Einnahmeverluste der Evag steigen weiter

Gegen die meisten Ertappten kommt es nicht mal zu einer Strafanzeige (in diesen Fällen drohen Geldstrafe oder bis zu einem Jahr Haft). Die Evag greift erst zum scharfen Schwert, wenn es sich um Wiederholungstäter handelt. „Zudem werden bei Beleidigungen oder tätlichen Angriffen gegenüber unserem Prüfpersonal Strafanzeigen wegen Beförderungserschleichung gestellt“, erklärt Evag-Sprecher Olaf Frei. Die anderen bekommen ein Knöllchen, sie müssen das sogenannte „Erhöhte Beförderungsentgelt“ (EBE) zahlen, das zwar vor einem Jahr von 40 auf 60 Euro erhöht wurde, aber – wie berichtet – nicht den gewünschten abschreckenden Effekt hat. Die Zahlen steigen weiter – und damit die Einnahmeverluste der Evag.

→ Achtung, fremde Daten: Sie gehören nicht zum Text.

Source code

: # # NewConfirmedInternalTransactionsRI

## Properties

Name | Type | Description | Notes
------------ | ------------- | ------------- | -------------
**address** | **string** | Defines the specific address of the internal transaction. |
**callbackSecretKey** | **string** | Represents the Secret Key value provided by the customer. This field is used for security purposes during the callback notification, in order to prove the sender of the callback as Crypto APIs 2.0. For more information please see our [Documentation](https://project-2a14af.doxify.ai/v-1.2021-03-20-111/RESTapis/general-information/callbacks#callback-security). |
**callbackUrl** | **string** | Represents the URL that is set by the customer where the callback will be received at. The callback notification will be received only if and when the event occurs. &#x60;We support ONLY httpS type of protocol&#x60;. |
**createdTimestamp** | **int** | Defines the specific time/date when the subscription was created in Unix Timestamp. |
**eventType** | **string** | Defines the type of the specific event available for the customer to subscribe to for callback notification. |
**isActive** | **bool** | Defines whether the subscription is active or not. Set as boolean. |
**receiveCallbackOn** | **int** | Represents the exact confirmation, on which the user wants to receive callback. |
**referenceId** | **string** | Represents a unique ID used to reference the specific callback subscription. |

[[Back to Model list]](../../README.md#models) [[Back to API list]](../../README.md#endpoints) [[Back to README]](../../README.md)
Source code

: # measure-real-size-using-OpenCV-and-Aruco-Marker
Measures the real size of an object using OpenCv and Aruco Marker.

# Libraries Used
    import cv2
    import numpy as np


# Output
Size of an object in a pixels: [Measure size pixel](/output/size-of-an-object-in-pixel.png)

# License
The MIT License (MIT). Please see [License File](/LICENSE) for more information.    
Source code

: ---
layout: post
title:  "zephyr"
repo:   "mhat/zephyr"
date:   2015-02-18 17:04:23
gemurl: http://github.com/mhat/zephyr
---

Zum Vergleich: Im Jahre 2012 lag die von der Evag errechnete Schwarzfahrer-Quote bei 1,81 Prozent, im Jahr darauf schon bei 2,12 Prozent, und 2015 kletterte sie auf ein neues Hoch von 2,55 Prozent. Wurden die durch Schwarzfahrten verursachten Einnahmeverluste 2012 noch mit 3,8 Millionen Euro angegeben, so stieg die von der Evag-Zentrale berechnete Kalkulation bis 2015 gar auf sechs Millionen Euro.

Prüfer nehmen bei Schwerpunkteinsätzen ganzen Bahnhof ins Visier

Und möglicherweise geht dem Verkehrsunternehmen noch viel mehr Geld durch die Lappen. Die Schwarzfahrerquote von 2,55 Prozent für 2015 berechnet das Unternehmen aus dem Verhältnis zwischen dem im Vorjahr kontrollierten 1,65 Millionen Fahrgästen und den 42 350 Personen, die kein gültiges Ticket vorzeigen konnten. Das sind die Gesamtzahlen sowohl von den Prüfern, die täglich in Bahnen und Bussen auf Streife sind, als auch der großen Teams, die bei Schwerpunkteinsätzen einen ganzen Bahnhof stundenlang genau im Visier haben – und sich dabei für Schwarzfahrer kein Schlupfloch bietet.

Dabei fällt zumindest in den letzten Wochen auf, dass die Schwarzfahrerquote bei Großkontrollen viel höher ausfällt:

  • 25. Mai, Rathaus Essen: 4,76 Prozent.
  • 3. Juni, Katernberger Markt: 4,38 Prozent.
  • 6. Juni, Haltestelle Thyssen-Krupp: 7,85 Prozent! Mehr als drei mal so viel wie im Jahresschnitt 2015.

Gut möglich, dass die Evag ihre Zahlen dieses Jahr noch weiter nach oben korrigieren muss.